**Input material**

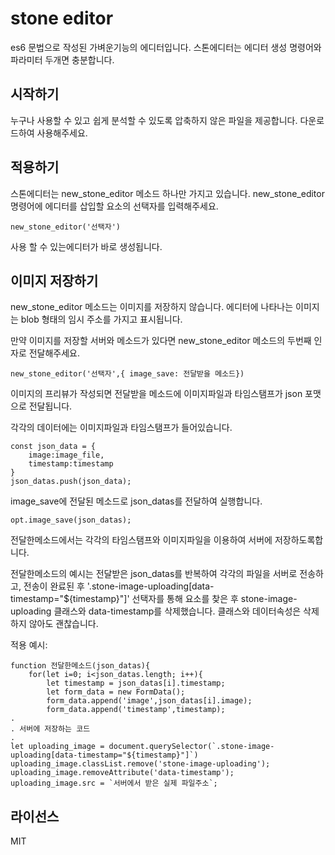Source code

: # stone editor
es6 문법으로 작성된 가벼운기능의 에디터입니다.
스톤에디터는 에디터 생성 명령어와 파라미터 두개면 충분합니다.

## 시작하기
누구나 사용할 수 있고 쉽게 분석할 수 있도록 압축하지 않은 파일을 제공합니다.
다운로드하여 사용해주세요.

## 적용하기
스톤에디터는 new_stone_editor 메소드 하나만 가지고 있습니다.
new_stone_editor 명령어에 에디터를 삽입할 요소의 선택자를 입력해주세요.

	new_stone_editor('선택자')

사용 할 수 있는에디터가 바로 생성됩니다.

## 이미지 저장하기
new_stone_editor 메소드는 이미지를 저장하지 않습니다.
에디터에 나타나는 이미지는 blob 형태의 임시 주소를 가지고 표시됩니다.

만약 이미지를 저장할 서버와 메소드가 있다면 new_stone_editor 메소드의 두번째 인자로 전달해주세요.

	new_stone_editor('선택자',{ image_save: 전달받을 메소드})

이미지의 프리뷰가 작성되면 전달받을 메소드에 이미지파일과 타임스탬프가 json 포맷으로 전달됩니다.

각각의 데이터에는 이미지파일과 타임스탬프가 들어있습니다.

	const json_data = {
		image:image_file,
		timestamp:timestamp
	}
	json_datas.push(json_data);


image_save에 전달된 메소드로 json_datas를 전달하여 실행합니다.

	opt.image_save(json_datas);

전달한메소드에서는 각각의 타임스탬프와 이미지파일을 이용하여 서버에 저장하도록합니다.

전달한메소드의 예시는 전달받은 json_datas를 반복하여 각각의 파일을 서버로 전송하고,
전송이 완료된 후 '.stone-image-uploading[data-timestamp="${timestamp}"]' 선택자를 통해 요소를 찾은 후
stone-image-uploading 클래스와 data-timestamp를 삭제했습니다.
클래스와 데이터속성은 삭제하지 않아도 괜찮습니다.

적용 예시:

	function 전달한메소드(json_datas){
		for(let i=0; i<json_datas.length; i++){
			let timestamp = json_datas[i].timestamp;
			let form_data = new FormData();
			form_data.append('image',json_datas[i].image);
			form_data.append('timestamp',timestamp);
	.
	. 서버에 저장하는 코드
	.
	let uploading_image = document.querySelector(`.stone-image-uploading[data-timestamp="${timestamp}"]`)
	uploading_image.classList.remove('stone-image-uploading');
	uploading_image.removeAttribute('data-timestamp');
	uploading_image.src = `서버에서 받은 실제 파일주소`;

## 라이선스
MIT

**Your goal**
Repeat only the lines between the top of the entries above and the line containing "## 이미지 저장하기", both ends included, without the pictures.

**Exercise solution**
Source code

: # stone editor
es6 문법으로 작성된 가벼운기능의 에디터입니다.
스톤에디터는 에디터 생성 명령어와 파라미터 두개면 충분합니다.

## 시작하기
누구나 사용할 수 있고 쉽게 분석할 수 있도록 압축하지 않은 파일을 제공합니다.
다운로드하여 사용해주세요.

## 적용하기
스톤에디터는 new_stone_editor 메소드 하나만 가지고 있습니다.
new_stone_editor 명령어에 에디터를 삽입할 요소의 선택자를 입력해주세요.

	new_stone_editor('선택자')

사용 할 수 있는에디터가 바로 생성됩니다.

## 이미지 저장하기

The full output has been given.